**ASSIGNED TASK:** Begin with the line holding "# Document.Name Property (Word)", then print every line after it through the end of the data, exactly and with nothing added.

Saved entries
■ ■ ■ ■ ■

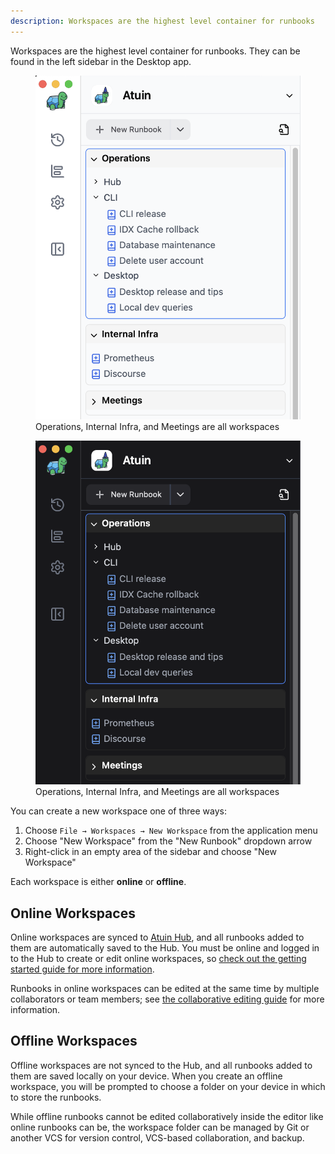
 ```yaml
---
description: Workspaces are the highest level container for runbooks
---
```


Workspaces are the highest level container for runbooks. They can be found in the left sidebar in the Desktop app.

<figure class="img-light">
  <picture>
    <img src="../../images/workspaces-light.png" alt="Collaborations">
  </picture>
  <figcaption>Operations, Internal Infra, and Meetings are all workspaces</figcaption>
</figure>
<figure class="img-dark">
  <picture>
    <img src="../../images/workspaces-dark.png" alt="Collaborations">
  </picture>
  <figcaption>Operations, Internal Infra, and Meetings are all workspaces</figcaption>
</figure>

You can create a new workspace one of three ways:

1. Choose <code>File → Workspaces → New Workspace</code> from the application menu
2. Choose "New Workspace" from the "New Runbook" dropdown arrow
3. Right-click in an empty area of the sidebar and choose "New Workspace"

Each workspace is either <strong>online</strong> or <strong>offline</strong>.

## Online Workspaces

Online workspaces are synced to [Atuin Hub](../hub/getting-started), and all runbooks added to them are automatically saved to the Hub. You must be online and logged in to the Hub to create or edit online workspaces, so [check out the getting started guide for more information](../hub/getting-started).

Runbooks in online workspaces can be edited at the same time by multiple collaborators or team members; see [the collaborative editing guide](../hub/collaborative-editing) for more information.

## Offline Workspaces

Offline workspaces are not synced to the Hub, and all runbooks added to them are saved locally on your device. When you create an offline workspace, you will be prompted to choose a folder on your device in which to store the runbooks.

While offline runbooks cannot be edited collaboratively inside the editor like online runbooks can be, the workspace folder can be managed by Git or another VCS for version control, VCS-based collaboration, and backup.
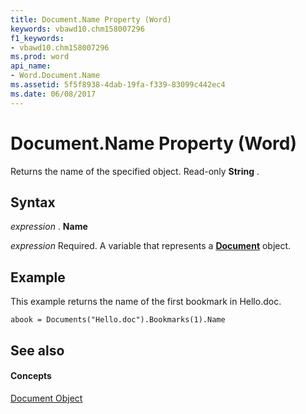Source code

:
 ```yaml
---
title: Document.Name Property (Word)
keywords: vbawd10.chm158007296
f1_keywords:
- vbawd10.chm158007296
ms.prod: word
api_name:
- Word.Document.Name
ms.assetid: 5f5f8938-4dab-19fa-f339-83099c442ec4
ms.date: 06/08/2017
---
```



# Document.Name Property (Word)

Returns the name of the specified object. Read-only  **String** .


## Syntax

 _expression_ . **Name**

 _expression_ Required. A variable that represents a **[Document](document-object-word.md)** object.


## Example

This example returns the name of the first bookmark in Hello.doc.


```
abook = Documents("Hello.doc").Bookmarks(1).Name
```


## See also


#### Concepts


[Document Object](document-object-word.md)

■ ■ ■ ■ ■

**SOLUTION TO THIS TASK:**
# Document.Name Property (Word)

Returns the name of the specified object. Read-only  **String** .


## Syntax

 _expression_ . **Name**

 _expression_ Required. A variable that represents a **[Document](document-object-word.md)** object.


## Example

This example returns the name of the first bookmark in Hello.doc.


```
abook = Documents("Hello.doc").Bookmarks(1).Name
```


## See also


#### Concepts


[Document Object](document-object-word.md)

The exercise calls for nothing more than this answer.